By Rob Bradfield
Flooding and hazardous materials have caused the closure of the Bill Daniel Student Center basement and the displacement of bowling classes that normally take place there.
While cleaning up the flood damage to the building’s basement level that occurred the night of March 20, workers discovered asbestos insulation beneath the bowling alley. The asbestos had been used as soundproofing for the lanes and had laid undisturbed since their construction.
The lanes will be closed until the asbestos can be removed, which Lori Fogleman, Baylor director of media relations, said may take several weeks.
“We will know more once we actually begin the process,” Fogleman said.
Exposure to asbestos is linked with several health issues. Long-term exposure can cause lung cancer and Mesothelioma, a rare form of cancer affecting the lining of the lungs and chest cavity, according to the U.S Environmental Protection Agency.
Many old buildings contain asbestos insulation, but when left undisturbed, it can be perfectly safe, according to the EPA.
Fogleman said no students, faculty or staff were in danger before the flooding occurred.

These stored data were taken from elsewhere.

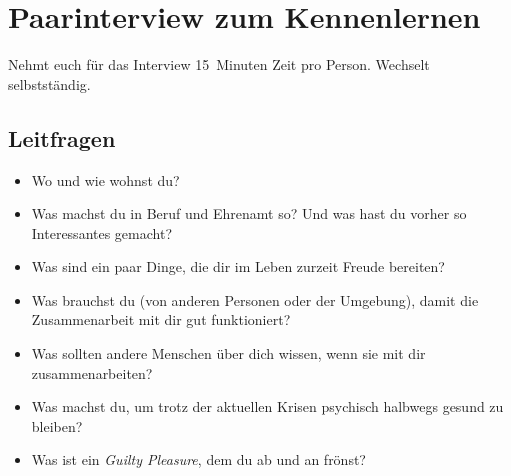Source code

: \section{Paarinterview zum Kennenlernen}
\label{paarinterview}

Nehmt euch für das Interview 15~Minuten Zeit pro Person. Wechselt selbstständig.

\subsection{Leitfragen}

\begin{itemize}
 \item Wo und wie wohnst du?
 \item Was machst du in Beruf und Ehrenamt so? Und was hast du vorher so Interessantes gemacht?
 \item Was sind ein paar Dinge, die dir im Leben zurzeit Freude bereiten?
 \item Was brauchst du (von anderen Personen oder der Umgebung), damit die Zusammenarbeit mit dir gut funktioniert?
 \item Was sollten andere Menschen über dich wissen, wenn sie mit dir zusammenarbeiten?
 \item Was machst du, um trotz der aktuellen Krisen psychisch halbwegs gesund zu bleiben?
 \item Was ist ein \emph{Guilty Pleasure}, dem du ab und an frönst?
\end{itemize}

Asbestos becomes a danger when it is disturbed, like by the flood in the SUB basement.
Fogleman said Baylor is following the proper regulatory requirements for removing the damaged asbestos to ensure students and staff remain safe.
“During the abatement process, nobody will be exposed to [the asbestos],” Fogleman said.
The entire bowling alley area will be closed off until the area can be cleaned, which has interrupted the bowling classes.
Mary Ann Jennings, professor of health and human performance, said the bowling classes will be held off-site for at least a month.
The university has worked out a deal with AMF Lake Air Lanes on Bosque Boulevard to allow the nearly 120 students enrolled in bowling classes to bowl there for free during the week, Jennings said.
“It will be good to get them out to a larger bowling alley and out into the community,” Jennings said.
Students will be required to bowl at least three games a week, but they can bowl up to five free of charge.
Jennings said skills testing will be held at the end of the semester to make sure students are improving. Only students registered in bowling classes will have access to the free games and will have to sign in at the front desk to play for free.
There were some initial concerns about students not receiving enough help from their professors, Jennings said.
To help struggling students, some professors will schedule times to meet with their classes while Baylor’s lanes remain under construction.
“In the meantime, if they need any instruction, the manager at the Lake Air Bowling Lanes will be there,” Jennings said.